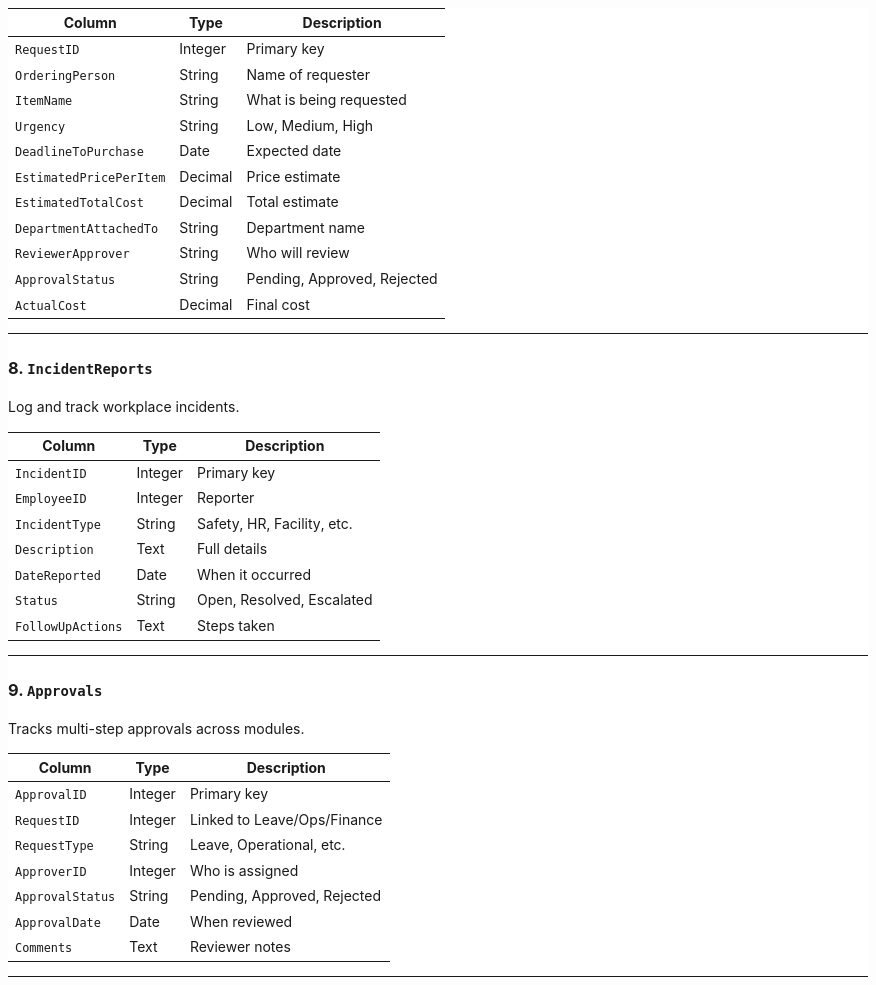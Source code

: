 | Column             | Type     | Description                    |
|--------------------|----------|--------------------------------|
| `RequestID`        | Integer  | Primary key                    |
| `OrderingPerson`   | String   | Name of requester              |
| `ItemName`         | String   | What is being requested        |
| `Urgency`          | String   | Low, Medium, High              |
| `DeadlineToPurchase` | Date  | Expected date                  |
| `EstimatedPricePerItem` | Decimal | Price estimate             |
| `EstimatedTotalCost` | Decimal | Total estimate                |
| `DepartmentAttachedTo` | String | Department name              |
| `ReviewerApprover` | String   | Who will review                |
| `ApprovalStatus`   | String   | Pending, Approved, Rejected    |
| `ActualCost`       | Decimal  | Final cost                     |

---

### 8. `IncidentReports`

Log and track workplace incidents.

| Column         | Type     | Description                      |
|----------------|----------|----------------------------------|
| `IncidentID`   | Integer  | Primary key                      |
| `EmployeeID`   | Integer  | Reporter                         |
| `IncidentType` | String   | Safety, HR, Facility, etc.       |
| `Description`  | Text     | Full details                     |
| `DateReported` | Date     | When it occurred                 |
| `Status`       | String   | Open, Resolved, Escalated        |
| `FollowUpActions` | Text  | Steps taken                      |

---

### 9. `Approvals`

Tracks multi-step approvals across modules.

| Column         | Type     | Description                      |
|----------------|----------|----------------------------------|
| `ApprovalID`   | Integer  | Primary key                      |
| `RequestID`    | Integer  | Linked to Leave/Ops/Finance      |
| `RequestType`  | String   | Leave, Operational, etc.         |
| `ApproverID`   | Integer  | Who is assigned                  |
| `ApprovalStatus` | String | Pending, Approved, Rejected      |
| `ApprovalDate` | Date     | When reviewed                    |
| `Comments`     | Text     | Reviewer notes                   |

---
========
_Exercise goal_.
Where the data above reaches the line holding "String | Department", begin printing, and stop after the line holding "Log and track workplace incidents.". Each line must be reproduced exactly, with nothing else added.

_The completed task_.
| `DepartmentAttachedTo` | String | Department name              |
| `ReviewerApprover` | String   | Who will review                |
| `ApprovalStatus`   | String   | Pending, Approved, Rejected    |
| `ActualCost`       | Decimal  | Final cost                     |

---

### 8. `IncidentReports`

Log and track workplace incidents.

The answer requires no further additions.